I'm only looking to see if two file paths are the same.

eg. c:\docume~1\file.txt IS c:\documents and settings\file.txt. Only difference is one is the short file name and the other is the long file name.

Edited by xinok
  • 0

I dont really get why you would like to do that since they are always the same. That means instead of writing

cd "c:\documents and settings"

you can always use

cd c:\docume~1\

But if you really want to do that then it's only matter of stripping strings.

Reason that it stands docume~1 is that DOS cannot handle filenames larger than 8 characters, so "documents and settings" became "docume~1".

My recomendation is that you have some kind of translation table that translates docume~1 to its full name or use full path as input and strip it down to 6 characters and add "~1" to it.

  • 0
  xinok said:
but I'm not sure if Windows has other ways of linking files to eachother.

586278291[/snapback]

unfortunately windows does not have symlinks like in unix - this is how i understand link of similar (the same) files.

maybe i did not understand your post correctly, but if you want it not as part of some school assignment, what's the problem using 'comp' command?

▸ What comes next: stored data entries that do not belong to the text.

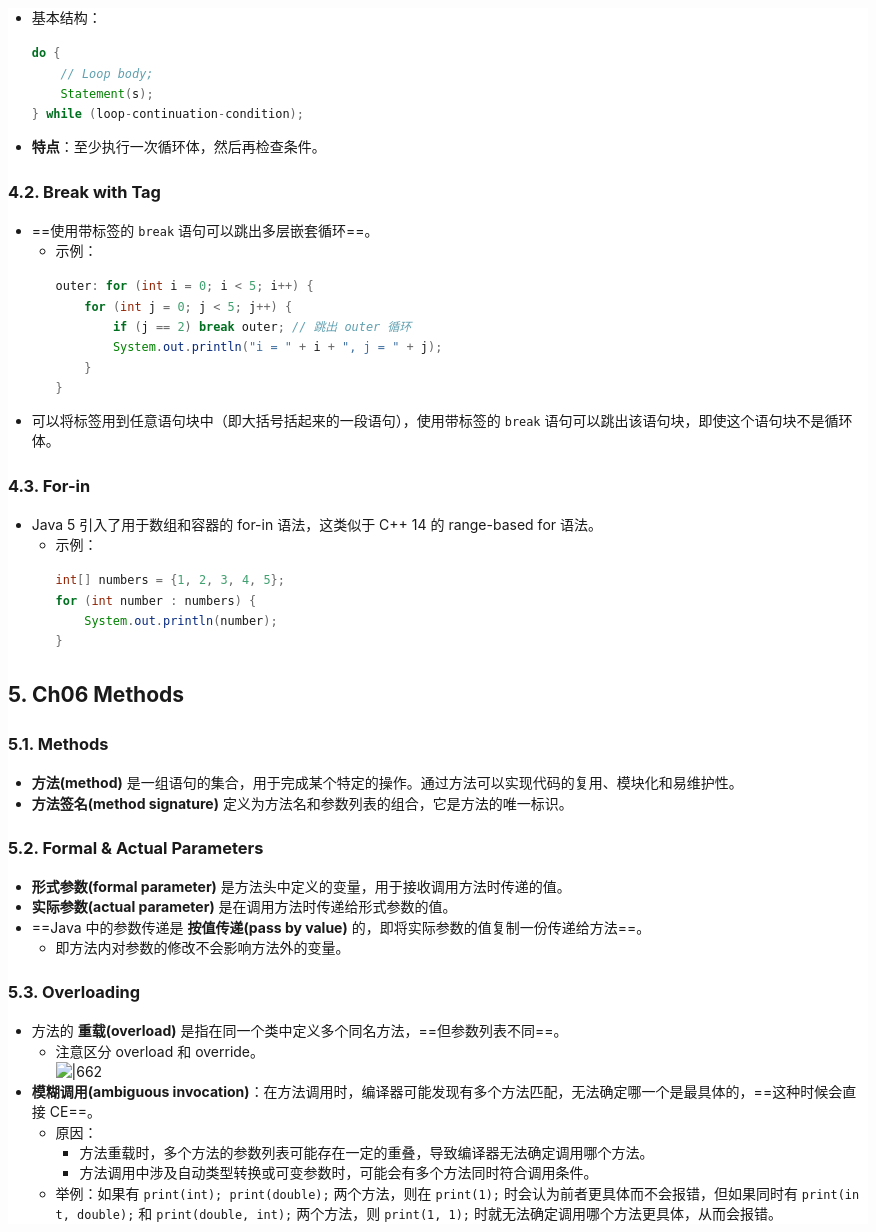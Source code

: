 - 基本结构：
    ```java
    do {
        // Loop body;
        Statement(s);
    } while (loop-continuation-condition);
    ```
- **特点**：至少执行一次循环体，然后再检查条件。

### 4.2. Break with Tag

- ==使用带标签的 `break` 语句可以跳出多层嵌套循环==。
    - 示例：
        ```java
        outer: for (int i = 0; i < 5; i++) {
            for (int j = 0; j < 5; j++) {
                if (j == 2) break outer; // 跳出 outer 循环
                System.out.println("i = " + i + ", j = " + j);
            }
        }
        ```
- 可以将标签用到任意语句块中（即大括号括起来的一段语句），使用带标签的 `break` 语句可以跳出该语句块，即使这个语句块不是循环体。

### 4.3. For-in

- Java 5 引入了用于数组和容器的 for-in 语法，这类似于 C++ 14 的 range-based for 语法。
    - 示例：
        ```java
        int[] numbers = {1, 2, 3, 4, 5};
        for (int number : numbers) {
            System.out.println(number);
        }
        ```

## 5. Ch06 Methods

### 5.1. Methods

- **方法(method)** 是一组语句的集合，用于完成某个特定的操作。通过方法可以实现代码的复用、模块化和易维护性。
- **方法签名(method signature)** 定义为方法名和参数列表的组合，它是方法的唯一标识。

### 5.2. Formal & Actual Parameters

- **形式参数(formal parameter)** 是方法头中定义的变量，用于接收调用方法时传递的值。
- **实际参数(actual parameter)** 是在调用方法时传递给形式参数的值。
- ==Java 中的参数传递是 **按值传递(pass by value)** 的，即将实际参数的值复制一份传递给方法==。
    - 即方法内对参数的修改不会影响方法外的变量。

### 5.3. Overloading

- 方法的 **重载(overload)** 是指在同一个类中定义多个同名方法，==但参数列表不同==。
    - 注意区分 overload 和 override。  
         ![|662](https://img.memset0.cn/2024/12/18/bkmjRMM6.png)
- **模糊调用(ambiguous invocation)**：在方法调用时，编译器可能发现有多个方法匹配，无法确定哪一个是最具体的，==这种时候会直接 CE==。
    - 原因：
        - 方法重载时，多个方法的参数列表可能存在一定的重叠，导致编译器无法确定调用哪个方法。
        - 方法调用中涉及自动类型转换或可变参数时，可能会有多个方法同时符合调用条件。
    - 举例：如果有 `print(int); print(double);` 两个方法，则在 `print(1);` 时会认为前者更具体而不会报错，但如果同时有 `print(int, double);` 和 `print(double, int);` 两个方法，则 `print(1, 1);` 时就无法确定调用哪个方法更具体，从而会报错。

i have it in the sendTo menu..

  • 0

NTFS supports both hard and soft links like ext2; these features are largely underused though.

There is an api function called GetShortPathName that will deal with 8.3 vs long format. The best way to detect all links/short/long would be to check which directory entry the directories ultimately point to. I think this approach would work only on a per-file-system basis (e.g., you need diff code for FAT32 and NTFS).

  • 0

Jayzee: I know what short file names are.

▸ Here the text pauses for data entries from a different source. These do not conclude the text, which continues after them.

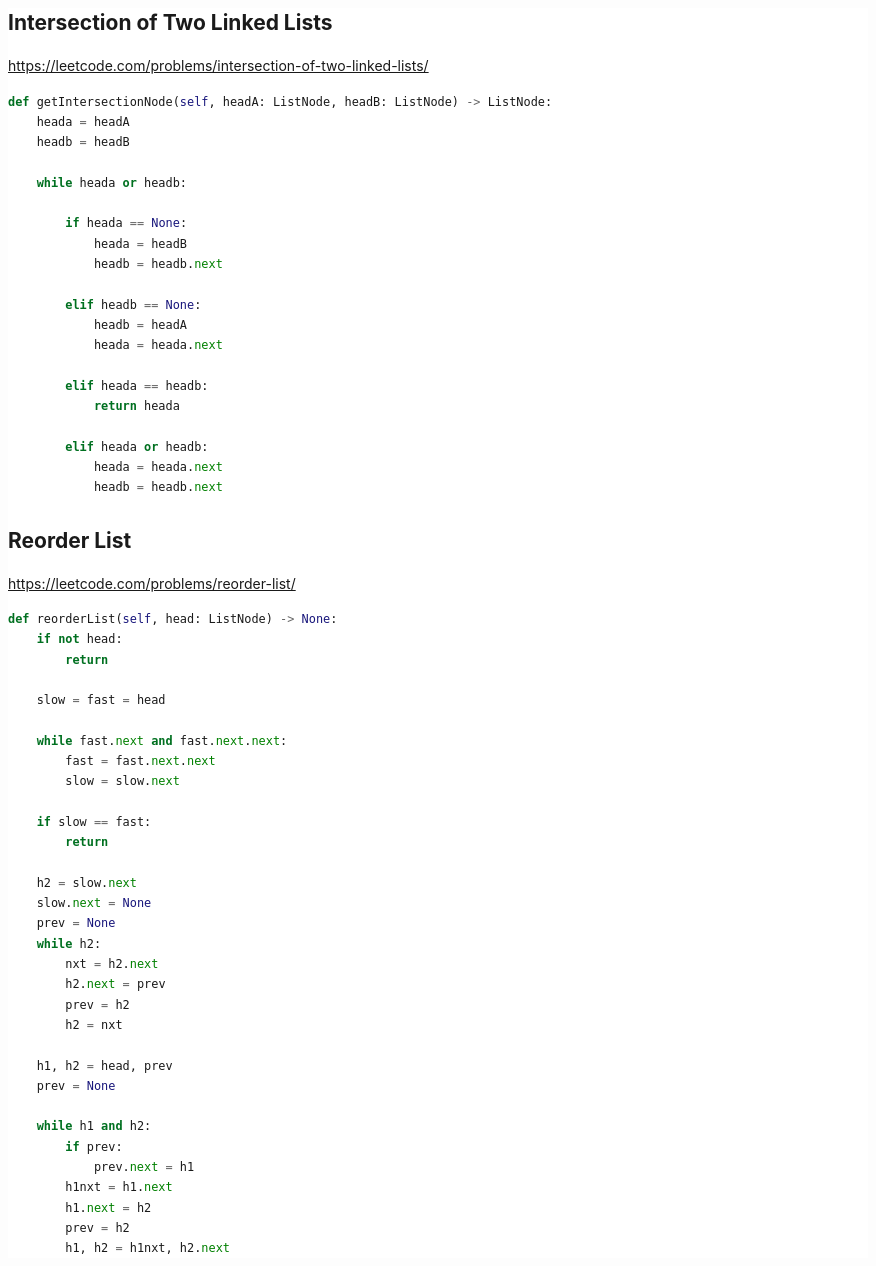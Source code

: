 ## Intersection of Two Linked Lists

https://leetcode.com/problems/intersection-of-two-linked-lists/

```python
def getIntersectionNode(self, headA: ListNode, headB: ListNode) -> ListNode:
    heada = headA
    headb = headB

    while heada or headb:

        if heada == None:
            heada = headB
            headb = headb.next

        elif headb == None:
            headb = headA
            heada = heada.next

        elif heada == headb:
            return heada

        elif heada or headb:
            heada = heada.next
            headb = headb.next
```

## Reorder List

https://leetcode.com/problems/reorder-list/

```python
def reorderList(self, head: ListNode) -> None:
    if not head:
        return

    slow = fast = head

    while fast.next and fast.next.next:
        fast = fast.next.next
        slow = slow.next

    if slow == fast:
        return

    h2 = slow.next
    slow.next = None
    prev = None
    while h2:
        nxt = h2.next
        h2.next = prev
        prev = h2
        h2 = nxt

    h1, h2 = head, prev
    prev = None

    while h1 and h2:
        if prev:
            prev.next = h1
        h1nxt = h1.next
        h1.next = h2
        prev = h2
        h1, h2 = h1nxt, h2.next
```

Andareed: Thanks for the GetShortPathName function

robotnic: I found this: CreateHardLink. It doesn't seem to exist in VC++ 6 though. I was hoping to create a hard link file, see what I can find out about them.

Taken from here:

A hard link to a file is indistinguishable from the original name for the file; there's no particular link that is more the "real name" for the file than any other.

I guess there isn't much I can do about hard link files.

Off Topic

Something thats just sort of bugging me, whats with all the typedef's and #define's in the C++ headers?

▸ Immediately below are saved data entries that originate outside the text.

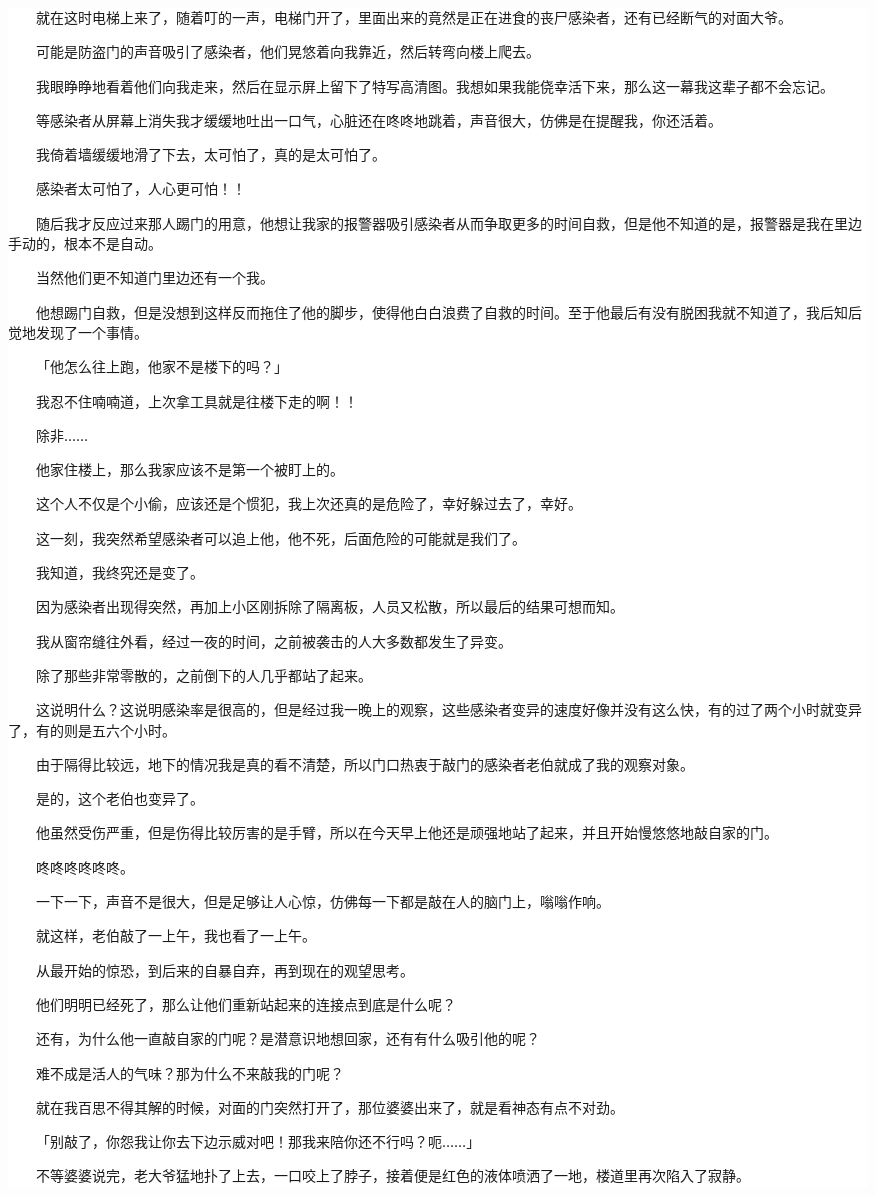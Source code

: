 &emsp;&emsp;就在这时电梯上来了，随着叮的一声，电梯门开了，里面出来的竟然是正在进食的丧尸感染者，还有已经断气的对面大爷。  
  
&emsp;&emsp;可能是防盗门的声音吸引了感染者，他们晃悠着向我靠近，然后转弯向楼上爬去。  
  
&emsp;&emsp;我眼睁睁地看着他们向我走来，然后在显示屏上留下了特写高清图。我想如果我能侥幸活下来，那么这一幕我这辈子都不会忘记。  
  
&emsp;&emsp;等感染者从屏幕上消失我才缓缓地吐出一口气，心脏还在咚咚地跳着，声音很大，仿佛是在提醒我，你还活着。  
  
&emsp;&emsp;我倚着墙缓缓地滑了下去，太可怕了，真的是太可怕了。  
  
&emsp;&emsp;感染者太可怕了，人心更可怕！！  
  
&emsp;&emsp;随后我才反应过来那人踢门的用意，他想让我家的报警器吸引感染者从而争取更多的时间自救，但是他不知道的是，报警器是我在里边手动的，根本不是自动。  
  
&emsp;&emsp;当然他们更不知道门里边还有一个我。  
  
&emsp;&emsp;他想踢门自救，但是没想到这样反而拖住了他的脚步，使得他白白浪费了自救的时间。至于他最后有没有脱困我就不知道了，我后知后觉地发现了一个事情。  
  
&emsp;&emsp;「他怎么往上跑，他家不是楼下的吗？」  
  
&emsp;&emsp;我忍不住喃喃道，上次拿工具就是往楼下走的啊！！  
  
&emsp;&emsp;除非……  
  
&emsp;&emsp;他家住楼上，那么我家应该不是第一个被盯上的。  
  
&emsp;&emsp;这个人不仅是个小偷，应该还是个惯犯，我上次还真的是危险了，幸好躲过去了，幸好。  
  
&emsp;&emsp;这一刻，我突然希望感染者可以追上他，他不死，后面危险的可能就是我们了。  
  
&emsp;&emsp;我知道，我终究还是变了。  
  
&emsp;&emsp;因为感染者出现得突然，再加上小区刚拆除了隔离板，人员又松散，所以最后的结果可想而知。  
  
&emsp;&emsp;我从窗帘缝往外看，经过一夜的时间，之前被袭击的人大多数都发生了异变。  
  
&emsp;&emsp;除了那些非常零散的，之前倒下的人几乎都站了起来。  
  
&emsp;&emsp;这说明什么？这说明感染率是很高的，但是经过我一晚上的观察，这些感染者变异的速度好像并没有这么快，有的过了两个小时就变异了，有的则是五六个小时。  
  
&emsp;&emsp;由于隔得比较远，地下的情况我是真的看不清楚，所以门口热衷于敲门的感染者老伯就成了我的观察对象。  
  
&emsp;&emsp;是的，这个老伯也变异了。  
  
&emsp;&emsp;他虽然受伤严重，但是伤得比较厉害的是手臂，所以在今天早上他还是顽强地站了起来，并且开始慢悠悠地敲自家的门。  
  
&emsp;&emsp;咚咚咚咚咚咚。  
  
&emsp;&emsp;一下一下，声音不是很大，但是足够让人心惊，仿佛每一下都是敲在人的脑门上，嗡嗡作响。  
  
&emsp;&emsp;就这样，老伯敲了一上午，我也看了一上午。  
  
&emsp;&emsp;从最开始的惊恐，到后来的自暴自弃，再到现在的观望思考。  
  
&emsp;&emsp;他们明明已经死了，那么让他们重新站起来的连接点到底是什么呢？  
  
&emsp;&emsp;还有，为什么他一直敲自家的门呢？是潜意识地想回家，还有有什么吸引他的呢？  
  
&emsp;&emsp;难不成是活人的气味？那为什么不来敲我的门呢？  
  
&emsp;&emsp;就在我百思不得其解的时候，对面的门突然打开了，那位婆婆出来了，就是看神态有点不对劲。  
  
&emsp;&emsp;「别敲了，你怨我让你去下边示威对吧！那我来陪你还不行吗？呃……」  
  
&emsp;&emsp;不等婆婆说完，老大爷猛地扑了上去，一口咬上了脖子，接着便是红色的液体喷洒了一地，楼道里再次陷入了寂静。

typedef LPCSTR LPCTSTR; typedef CONST CHAR *LPCSTR, *PCSTR; #define CONST const, typedef char CHAR; etc.

I really don't see the point. It just makes C++ harder to learn trying to memorize all these "types", and overall makes code harder to read if you don't know what a certain typedef or define is.

  • 0

I've actually written 2 apps for creating soft and hard links. If anyone wants, I can post them.

If you use CreateHardLink, you'll probably need to install the platform sdk and change the vc++ includes/libs directories. Interestingly, there is a new CreateSymbolicLink on msdn that only works with longhorn.

@xinok: these namings are generally acronyms. LPCTSTR means Long Pointer Const null-Terminating STRing. Another one is TCHAR, which is CHAR on ANSI and WCHAR on UNICODE. CHAR is char because win32 uses all caps for structures and primitives.

  • 0
  Andareed said:
I've actually written 2 apps for creating soft and hard links. If anyone wants, I can post them.

586280364[/snapback]

I'd appreciate it if I can get those apps :yes: And thanks ahead of time.
  • 0

Alright, I was able to solve this little riddle. First, creating a hard link file can be done from a command in windows:

fsutil hardlink create c:\output.txt c:\input.txt

Now testing for duplicates (I already tried this, it also locks hard link files):

We have the inputfile and outputfile

First, open the inputfile, but deny access to all other processes (lock the file)

Now try opening the outputfile. If it succeeds, the files are different. If it fails, continue...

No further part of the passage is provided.